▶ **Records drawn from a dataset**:
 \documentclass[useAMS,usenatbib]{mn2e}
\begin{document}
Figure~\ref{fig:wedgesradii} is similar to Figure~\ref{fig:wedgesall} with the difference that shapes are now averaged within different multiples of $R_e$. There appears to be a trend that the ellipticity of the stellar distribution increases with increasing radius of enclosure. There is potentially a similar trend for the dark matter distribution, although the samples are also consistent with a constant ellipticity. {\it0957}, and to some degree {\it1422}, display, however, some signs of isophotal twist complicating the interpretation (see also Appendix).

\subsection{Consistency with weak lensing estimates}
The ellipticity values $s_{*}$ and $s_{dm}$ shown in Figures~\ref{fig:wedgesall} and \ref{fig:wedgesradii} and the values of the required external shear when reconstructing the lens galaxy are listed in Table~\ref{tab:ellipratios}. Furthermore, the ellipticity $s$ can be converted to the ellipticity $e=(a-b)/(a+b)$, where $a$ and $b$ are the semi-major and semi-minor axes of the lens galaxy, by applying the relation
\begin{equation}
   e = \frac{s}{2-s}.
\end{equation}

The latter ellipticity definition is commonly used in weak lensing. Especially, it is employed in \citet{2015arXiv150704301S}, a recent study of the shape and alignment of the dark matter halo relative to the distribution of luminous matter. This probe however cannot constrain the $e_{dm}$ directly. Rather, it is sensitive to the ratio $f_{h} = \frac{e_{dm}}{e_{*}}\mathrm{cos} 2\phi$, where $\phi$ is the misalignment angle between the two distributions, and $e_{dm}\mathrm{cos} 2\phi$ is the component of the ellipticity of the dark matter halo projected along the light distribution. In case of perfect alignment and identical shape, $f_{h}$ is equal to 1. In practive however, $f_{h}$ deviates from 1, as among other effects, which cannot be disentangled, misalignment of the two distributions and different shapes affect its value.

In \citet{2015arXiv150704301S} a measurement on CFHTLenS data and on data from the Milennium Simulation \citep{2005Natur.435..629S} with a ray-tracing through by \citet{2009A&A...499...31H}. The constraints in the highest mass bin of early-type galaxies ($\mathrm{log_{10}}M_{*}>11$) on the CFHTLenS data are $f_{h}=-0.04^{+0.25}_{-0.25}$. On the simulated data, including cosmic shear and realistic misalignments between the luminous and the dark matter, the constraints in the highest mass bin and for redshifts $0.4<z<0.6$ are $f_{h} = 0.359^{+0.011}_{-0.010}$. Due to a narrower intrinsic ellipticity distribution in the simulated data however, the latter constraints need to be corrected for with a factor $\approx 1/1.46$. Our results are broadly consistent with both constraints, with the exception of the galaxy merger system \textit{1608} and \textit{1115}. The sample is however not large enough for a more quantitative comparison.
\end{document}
...
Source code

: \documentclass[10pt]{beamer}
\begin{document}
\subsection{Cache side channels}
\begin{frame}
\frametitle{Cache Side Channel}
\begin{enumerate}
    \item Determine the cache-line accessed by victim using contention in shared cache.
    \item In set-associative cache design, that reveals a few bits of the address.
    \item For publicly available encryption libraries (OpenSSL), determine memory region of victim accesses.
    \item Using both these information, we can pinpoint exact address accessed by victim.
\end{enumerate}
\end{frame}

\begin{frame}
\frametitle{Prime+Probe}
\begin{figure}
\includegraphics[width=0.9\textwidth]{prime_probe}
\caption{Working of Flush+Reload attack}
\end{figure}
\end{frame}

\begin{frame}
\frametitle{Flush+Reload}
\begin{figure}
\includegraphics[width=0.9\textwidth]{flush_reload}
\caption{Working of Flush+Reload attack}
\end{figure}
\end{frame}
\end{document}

▶ **HOW TO COMPLETE THIS TASK**: Respond with one number only: how many lines of the data contain "documentclass".

▶ **WRITTEN SOLUTION**: 2